Exercise goal: Beginning with the line containing "#### 视频广告剪辑" and ending with the last line of the entries below, copy each line exactly and nothing else.

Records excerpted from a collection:
---

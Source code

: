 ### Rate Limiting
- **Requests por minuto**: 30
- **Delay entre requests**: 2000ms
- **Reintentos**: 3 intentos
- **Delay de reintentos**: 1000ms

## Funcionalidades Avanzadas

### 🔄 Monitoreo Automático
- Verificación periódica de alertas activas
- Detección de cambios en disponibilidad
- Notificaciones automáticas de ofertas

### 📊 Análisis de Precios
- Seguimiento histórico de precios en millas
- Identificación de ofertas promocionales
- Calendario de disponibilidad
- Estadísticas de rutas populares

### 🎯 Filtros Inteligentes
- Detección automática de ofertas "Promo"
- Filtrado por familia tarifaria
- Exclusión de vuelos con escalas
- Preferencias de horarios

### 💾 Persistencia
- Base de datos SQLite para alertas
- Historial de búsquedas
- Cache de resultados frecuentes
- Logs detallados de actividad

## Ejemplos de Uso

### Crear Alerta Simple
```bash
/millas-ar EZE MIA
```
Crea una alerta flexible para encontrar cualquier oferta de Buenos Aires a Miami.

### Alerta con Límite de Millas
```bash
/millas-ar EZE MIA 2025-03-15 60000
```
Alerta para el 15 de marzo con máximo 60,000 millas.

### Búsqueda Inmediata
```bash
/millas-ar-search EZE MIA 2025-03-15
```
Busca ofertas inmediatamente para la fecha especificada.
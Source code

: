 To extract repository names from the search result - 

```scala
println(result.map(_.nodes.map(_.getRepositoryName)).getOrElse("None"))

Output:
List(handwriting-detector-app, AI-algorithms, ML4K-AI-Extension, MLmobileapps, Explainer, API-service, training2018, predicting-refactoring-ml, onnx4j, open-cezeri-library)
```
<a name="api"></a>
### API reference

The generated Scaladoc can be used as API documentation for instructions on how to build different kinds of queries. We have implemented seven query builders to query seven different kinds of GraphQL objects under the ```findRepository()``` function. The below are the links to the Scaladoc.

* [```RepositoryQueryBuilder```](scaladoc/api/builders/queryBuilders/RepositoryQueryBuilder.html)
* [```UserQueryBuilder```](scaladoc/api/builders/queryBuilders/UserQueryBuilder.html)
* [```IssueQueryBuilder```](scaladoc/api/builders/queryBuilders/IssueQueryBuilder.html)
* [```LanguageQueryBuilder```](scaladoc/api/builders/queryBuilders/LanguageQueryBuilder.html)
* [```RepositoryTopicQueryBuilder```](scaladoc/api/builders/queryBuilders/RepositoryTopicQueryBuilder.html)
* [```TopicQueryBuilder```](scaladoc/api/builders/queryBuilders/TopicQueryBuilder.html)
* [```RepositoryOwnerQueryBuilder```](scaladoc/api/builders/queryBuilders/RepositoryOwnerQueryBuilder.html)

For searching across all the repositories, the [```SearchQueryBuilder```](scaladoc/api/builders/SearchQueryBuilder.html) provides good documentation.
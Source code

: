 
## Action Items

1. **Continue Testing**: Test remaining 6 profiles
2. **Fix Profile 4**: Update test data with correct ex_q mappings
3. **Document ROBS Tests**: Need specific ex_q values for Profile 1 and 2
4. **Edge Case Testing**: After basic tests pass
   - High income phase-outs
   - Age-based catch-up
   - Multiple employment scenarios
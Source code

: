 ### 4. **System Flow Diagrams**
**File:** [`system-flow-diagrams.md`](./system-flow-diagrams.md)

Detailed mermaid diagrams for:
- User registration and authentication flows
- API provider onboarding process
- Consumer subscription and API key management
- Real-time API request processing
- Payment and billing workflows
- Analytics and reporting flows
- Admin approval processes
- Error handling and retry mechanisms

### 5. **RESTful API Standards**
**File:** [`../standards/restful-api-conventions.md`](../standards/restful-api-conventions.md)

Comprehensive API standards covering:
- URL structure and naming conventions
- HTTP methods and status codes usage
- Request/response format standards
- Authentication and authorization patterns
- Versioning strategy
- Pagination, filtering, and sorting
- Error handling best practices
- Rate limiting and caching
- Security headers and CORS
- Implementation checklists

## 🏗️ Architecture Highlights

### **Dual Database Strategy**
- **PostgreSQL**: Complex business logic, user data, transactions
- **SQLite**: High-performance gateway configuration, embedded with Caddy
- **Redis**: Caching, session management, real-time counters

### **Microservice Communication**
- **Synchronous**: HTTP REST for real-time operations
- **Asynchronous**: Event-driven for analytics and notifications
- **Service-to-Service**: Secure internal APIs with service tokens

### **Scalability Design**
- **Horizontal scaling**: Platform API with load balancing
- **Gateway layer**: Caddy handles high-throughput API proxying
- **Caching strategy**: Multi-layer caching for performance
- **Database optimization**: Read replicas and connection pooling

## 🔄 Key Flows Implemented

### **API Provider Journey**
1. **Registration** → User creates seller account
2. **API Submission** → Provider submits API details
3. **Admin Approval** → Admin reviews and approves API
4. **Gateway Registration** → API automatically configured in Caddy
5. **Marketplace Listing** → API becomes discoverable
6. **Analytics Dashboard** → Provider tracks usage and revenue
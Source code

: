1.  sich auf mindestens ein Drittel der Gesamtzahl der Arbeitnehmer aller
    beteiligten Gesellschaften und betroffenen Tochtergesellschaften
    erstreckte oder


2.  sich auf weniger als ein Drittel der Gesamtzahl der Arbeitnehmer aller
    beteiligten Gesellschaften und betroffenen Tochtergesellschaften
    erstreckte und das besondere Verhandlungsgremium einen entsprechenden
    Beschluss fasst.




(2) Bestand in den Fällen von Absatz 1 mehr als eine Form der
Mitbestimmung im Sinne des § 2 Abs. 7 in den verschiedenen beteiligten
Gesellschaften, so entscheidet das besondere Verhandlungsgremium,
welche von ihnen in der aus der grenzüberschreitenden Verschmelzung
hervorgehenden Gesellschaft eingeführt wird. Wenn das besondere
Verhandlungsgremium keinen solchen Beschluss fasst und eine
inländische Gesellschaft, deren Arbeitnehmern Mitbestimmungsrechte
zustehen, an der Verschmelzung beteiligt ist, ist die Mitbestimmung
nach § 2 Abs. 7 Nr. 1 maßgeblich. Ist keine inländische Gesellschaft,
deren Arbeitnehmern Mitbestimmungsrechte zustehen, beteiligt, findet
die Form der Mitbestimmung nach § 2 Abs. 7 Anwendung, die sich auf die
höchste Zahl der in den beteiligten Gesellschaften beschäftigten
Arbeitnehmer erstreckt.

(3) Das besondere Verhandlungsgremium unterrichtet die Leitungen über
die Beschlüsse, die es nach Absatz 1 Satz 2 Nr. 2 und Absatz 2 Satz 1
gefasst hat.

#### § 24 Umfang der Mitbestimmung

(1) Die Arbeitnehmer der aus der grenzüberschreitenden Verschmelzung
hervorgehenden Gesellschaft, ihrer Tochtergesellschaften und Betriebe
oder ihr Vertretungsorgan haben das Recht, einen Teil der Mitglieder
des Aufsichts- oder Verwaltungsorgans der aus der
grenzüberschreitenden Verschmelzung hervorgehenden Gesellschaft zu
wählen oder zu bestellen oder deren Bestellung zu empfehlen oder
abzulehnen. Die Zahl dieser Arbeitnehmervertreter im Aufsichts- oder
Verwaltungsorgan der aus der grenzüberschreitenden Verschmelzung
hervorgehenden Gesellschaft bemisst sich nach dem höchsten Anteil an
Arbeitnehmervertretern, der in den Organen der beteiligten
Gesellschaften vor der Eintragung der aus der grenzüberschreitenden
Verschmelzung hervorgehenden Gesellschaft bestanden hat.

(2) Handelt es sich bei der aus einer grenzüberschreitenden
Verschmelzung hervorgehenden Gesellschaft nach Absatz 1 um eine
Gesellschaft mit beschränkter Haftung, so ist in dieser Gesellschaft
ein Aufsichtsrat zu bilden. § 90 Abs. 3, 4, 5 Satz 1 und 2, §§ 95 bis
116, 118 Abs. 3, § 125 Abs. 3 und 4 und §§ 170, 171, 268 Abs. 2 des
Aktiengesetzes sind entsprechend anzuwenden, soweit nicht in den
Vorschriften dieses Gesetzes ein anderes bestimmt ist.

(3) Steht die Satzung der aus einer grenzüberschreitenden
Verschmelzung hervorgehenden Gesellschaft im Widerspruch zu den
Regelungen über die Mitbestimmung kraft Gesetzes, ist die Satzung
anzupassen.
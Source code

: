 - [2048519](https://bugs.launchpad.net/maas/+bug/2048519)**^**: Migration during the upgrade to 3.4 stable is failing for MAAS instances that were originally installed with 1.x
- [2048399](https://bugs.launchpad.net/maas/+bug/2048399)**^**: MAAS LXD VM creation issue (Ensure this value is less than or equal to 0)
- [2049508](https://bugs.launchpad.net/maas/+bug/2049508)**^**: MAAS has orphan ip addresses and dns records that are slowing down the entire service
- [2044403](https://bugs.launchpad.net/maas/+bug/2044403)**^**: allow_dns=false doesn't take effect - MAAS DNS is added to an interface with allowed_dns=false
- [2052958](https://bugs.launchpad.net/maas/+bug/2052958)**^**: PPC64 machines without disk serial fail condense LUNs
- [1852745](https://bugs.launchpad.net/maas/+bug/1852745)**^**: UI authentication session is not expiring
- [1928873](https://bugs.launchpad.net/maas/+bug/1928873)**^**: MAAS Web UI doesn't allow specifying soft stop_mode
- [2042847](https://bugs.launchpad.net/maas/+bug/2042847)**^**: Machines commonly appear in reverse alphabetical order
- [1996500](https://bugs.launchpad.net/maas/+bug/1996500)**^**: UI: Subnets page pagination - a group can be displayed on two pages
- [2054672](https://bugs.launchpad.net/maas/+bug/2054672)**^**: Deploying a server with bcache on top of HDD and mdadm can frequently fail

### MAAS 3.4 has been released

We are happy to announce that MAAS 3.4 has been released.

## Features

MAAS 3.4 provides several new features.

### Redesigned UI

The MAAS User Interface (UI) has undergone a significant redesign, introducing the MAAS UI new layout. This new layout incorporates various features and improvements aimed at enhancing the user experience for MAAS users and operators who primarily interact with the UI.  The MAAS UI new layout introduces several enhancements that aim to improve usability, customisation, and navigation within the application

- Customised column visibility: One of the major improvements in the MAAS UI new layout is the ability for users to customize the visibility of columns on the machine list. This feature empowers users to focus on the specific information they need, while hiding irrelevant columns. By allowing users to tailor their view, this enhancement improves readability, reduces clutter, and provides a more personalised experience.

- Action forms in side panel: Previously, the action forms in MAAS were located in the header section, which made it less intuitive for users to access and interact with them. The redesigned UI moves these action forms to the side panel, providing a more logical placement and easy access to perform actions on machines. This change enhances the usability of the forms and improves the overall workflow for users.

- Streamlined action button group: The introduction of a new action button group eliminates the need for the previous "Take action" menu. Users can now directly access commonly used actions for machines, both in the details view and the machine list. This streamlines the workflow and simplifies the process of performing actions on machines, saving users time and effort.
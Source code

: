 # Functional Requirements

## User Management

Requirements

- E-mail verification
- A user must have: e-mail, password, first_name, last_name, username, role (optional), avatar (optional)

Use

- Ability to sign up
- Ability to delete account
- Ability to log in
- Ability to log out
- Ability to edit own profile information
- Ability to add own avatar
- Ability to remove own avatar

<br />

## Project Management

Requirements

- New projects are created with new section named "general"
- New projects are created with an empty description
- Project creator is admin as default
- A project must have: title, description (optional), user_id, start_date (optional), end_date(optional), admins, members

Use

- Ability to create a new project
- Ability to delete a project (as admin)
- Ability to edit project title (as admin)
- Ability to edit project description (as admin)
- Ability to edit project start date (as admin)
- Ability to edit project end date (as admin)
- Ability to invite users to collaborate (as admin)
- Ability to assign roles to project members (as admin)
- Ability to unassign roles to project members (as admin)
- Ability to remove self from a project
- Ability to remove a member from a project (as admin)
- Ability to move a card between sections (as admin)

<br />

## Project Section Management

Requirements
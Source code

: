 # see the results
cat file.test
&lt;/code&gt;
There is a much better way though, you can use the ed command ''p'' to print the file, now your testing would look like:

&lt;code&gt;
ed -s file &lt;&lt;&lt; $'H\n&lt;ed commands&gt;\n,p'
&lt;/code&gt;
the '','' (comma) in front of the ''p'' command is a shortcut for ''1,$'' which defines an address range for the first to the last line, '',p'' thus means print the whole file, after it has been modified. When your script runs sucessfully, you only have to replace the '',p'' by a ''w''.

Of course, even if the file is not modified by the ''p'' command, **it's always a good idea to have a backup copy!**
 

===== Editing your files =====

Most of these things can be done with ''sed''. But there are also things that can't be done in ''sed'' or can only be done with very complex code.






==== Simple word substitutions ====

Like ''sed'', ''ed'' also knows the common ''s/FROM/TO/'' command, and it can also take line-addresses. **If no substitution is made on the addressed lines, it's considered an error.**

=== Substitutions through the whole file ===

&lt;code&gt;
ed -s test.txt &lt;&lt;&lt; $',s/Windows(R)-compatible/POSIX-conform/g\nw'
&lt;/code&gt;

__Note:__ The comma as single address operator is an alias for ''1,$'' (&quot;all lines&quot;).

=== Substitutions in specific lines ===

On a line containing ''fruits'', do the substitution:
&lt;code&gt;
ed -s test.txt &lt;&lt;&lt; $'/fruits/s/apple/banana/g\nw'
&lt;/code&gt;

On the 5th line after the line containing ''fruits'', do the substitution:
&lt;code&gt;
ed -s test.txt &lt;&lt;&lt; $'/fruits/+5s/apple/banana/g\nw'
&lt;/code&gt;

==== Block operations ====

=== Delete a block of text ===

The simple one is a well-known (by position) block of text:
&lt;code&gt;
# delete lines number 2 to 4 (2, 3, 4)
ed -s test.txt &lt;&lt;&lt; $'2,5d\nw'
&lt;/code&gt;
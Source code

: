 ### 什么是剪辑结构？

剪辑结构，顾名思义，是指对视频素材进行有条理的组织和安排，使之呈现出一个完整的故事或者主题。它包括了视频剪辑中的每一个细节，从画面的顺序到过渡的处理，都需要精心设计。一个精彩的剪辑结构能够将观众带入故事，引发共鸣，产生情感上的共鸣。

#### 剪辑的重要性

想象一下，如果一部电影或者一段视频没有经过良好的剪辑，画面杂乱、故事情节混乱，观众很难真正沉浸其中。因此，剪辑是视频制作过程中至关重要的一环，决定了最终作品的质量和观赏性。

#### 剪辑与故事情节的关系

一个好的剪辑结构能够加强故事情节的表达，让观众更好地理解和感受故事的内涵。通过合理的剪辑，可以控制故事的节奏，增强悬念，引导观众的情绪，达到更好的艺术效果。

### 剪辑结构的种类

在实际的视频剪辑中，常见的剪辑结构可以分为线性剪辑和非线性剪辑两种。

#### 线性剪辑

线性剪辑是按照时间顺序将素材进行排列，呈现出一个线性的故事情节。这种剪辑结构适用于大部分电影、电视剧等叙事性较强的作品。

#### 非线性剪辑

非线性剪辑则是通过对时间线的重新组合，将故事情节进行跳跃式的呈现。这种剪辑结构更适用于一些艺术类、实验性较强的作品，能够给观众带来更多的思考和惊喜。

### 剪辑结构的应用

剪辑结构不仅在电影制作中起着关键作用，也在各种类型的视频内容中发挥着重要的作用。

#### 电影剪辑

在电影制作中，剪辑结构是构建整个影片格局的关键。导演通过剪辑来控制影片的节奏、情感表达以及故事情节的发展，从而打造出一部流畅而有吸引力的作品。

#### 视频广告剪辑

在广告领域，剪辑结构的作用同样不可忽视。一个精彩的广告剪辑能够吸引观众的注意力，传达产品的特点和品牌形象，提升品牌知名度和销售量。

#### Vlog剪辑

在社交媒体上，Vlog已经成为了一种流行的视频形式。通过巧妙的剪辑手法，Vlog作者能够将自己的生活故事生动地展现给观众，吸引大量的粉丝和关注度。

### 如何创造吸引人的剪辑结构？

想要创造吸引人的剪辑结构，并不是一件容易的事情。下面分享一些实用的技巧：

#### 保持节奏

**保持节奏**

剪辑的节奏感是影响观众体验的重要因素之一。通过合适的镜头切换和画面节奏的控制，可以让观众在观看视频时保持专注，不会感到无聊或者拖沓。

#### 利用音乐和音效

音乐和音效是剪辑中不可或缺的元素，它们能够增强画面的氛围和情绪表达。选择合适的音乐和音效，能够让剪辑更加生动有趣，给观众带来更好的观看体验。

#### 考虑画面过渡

---

Exercise output:
#### 视频广告剪辑

在广告领域，剪辑结构的作用同样不可忽视。一个精彩的广告剪辑能够吸引观众的注意力，传达产品的特点和品牌形象，提升品牌知名度和销售量。

#### Vlog剪辑

在社交媒体上，Vlog已经成为了一种流行的视频形式。通过巧妙的剪辑手法，Vlog作者能够将自己的生活故事生动地展现给观众，吸引大量的粉丝和关注度。

### 如何创造吸引人的剪辑结构？

想要创造吸引人的剪辑结构，并不是一件容易的事情。下面分享一些实用的技巧：

#### 保持节奏

**保持节奏**

剪辑的节奏感是影响观众体验的重要因素之一。通过合适的镜头切换和画面节奏的控制，可以让观众在观看视频时保持专注，不会感到无聊或者拖沓。

#### 利用音乐和音效

音乐和音效是剪辑中不可或缺的元素，它们能够增强画面的氛围和情绪表达。选择合适的音乐和音效，能够让剪辑更加生动有趣，给观众带来更好的观看体验。

#### 考虑画面过渡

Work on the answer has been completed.